> _ASSIGNMENT_
Copy the entries exactly, leaving out nothing.

Stored dataset items
══════════
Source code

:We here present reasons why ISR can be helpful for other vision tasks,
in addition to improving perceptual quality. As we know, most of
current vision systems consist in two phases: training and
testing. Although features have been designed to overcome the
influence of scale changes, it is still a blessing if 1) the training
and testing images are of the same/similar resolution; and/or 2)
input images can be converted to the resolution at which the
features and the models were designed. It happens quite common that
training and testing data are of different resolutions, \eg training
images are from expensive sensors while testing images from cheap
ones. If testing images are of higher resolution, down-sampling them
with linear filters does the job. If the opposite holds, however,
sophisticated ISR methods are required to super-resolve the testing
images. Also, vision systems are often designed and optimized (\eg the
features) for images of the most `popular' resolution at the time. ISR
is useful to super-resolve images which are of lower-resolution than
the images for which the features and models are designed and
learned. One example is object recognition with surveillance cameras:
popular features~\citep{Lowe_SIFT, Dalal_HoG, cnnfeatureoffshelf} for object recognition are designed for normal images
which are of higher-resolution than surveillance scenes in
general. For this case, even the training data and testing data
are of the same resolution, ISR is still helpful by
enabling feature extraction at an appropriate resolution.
══════════
> _SOLUTION TO THIS TASK_
Source code

:We here present reasons why ISR can be helpful for other vision tasks,
in addition to improving perceptual quality. As we know, most of
current vision systems consist in two phases: training and
testing. Although features have been designed to overcome the
influence of scale changes, it is still a blessing if 1) the training
and testing images are of the same/similar resolution; and/or 2)
input images can be converted to the resolution at which the
features and the models were designed. It happens quite common that
training and testing data are of different resolutions, \eg training
images are from expensive sensors while testing images from cheap
ones. If testing images are of higher resolution, down-sampling them
with linear filters does the job. If the opposite holds, however,
sophisticated ISR methods are required to super-resolve the testing
images. Also, vision systems are often designed and optimized (\eg the
features) for images of the most `popular' resolution at the time. ISR
is useful to super-resolve images which are of lower-resolution than
the images for which the features and models are designed and
learned. One example is object recognition with surveillance cameras:
popular features~\citep{Lowe_SIFT, Dalal_HoG, cnnfeatureoffshelf} for object recognition are designed for normal images
which are of higher-resolution than surveillance scenes in
general. For this case, even the training data and testing data
are of the same resolution, ISR is still helpful by
enabling feature extraction at an appropriate resolution.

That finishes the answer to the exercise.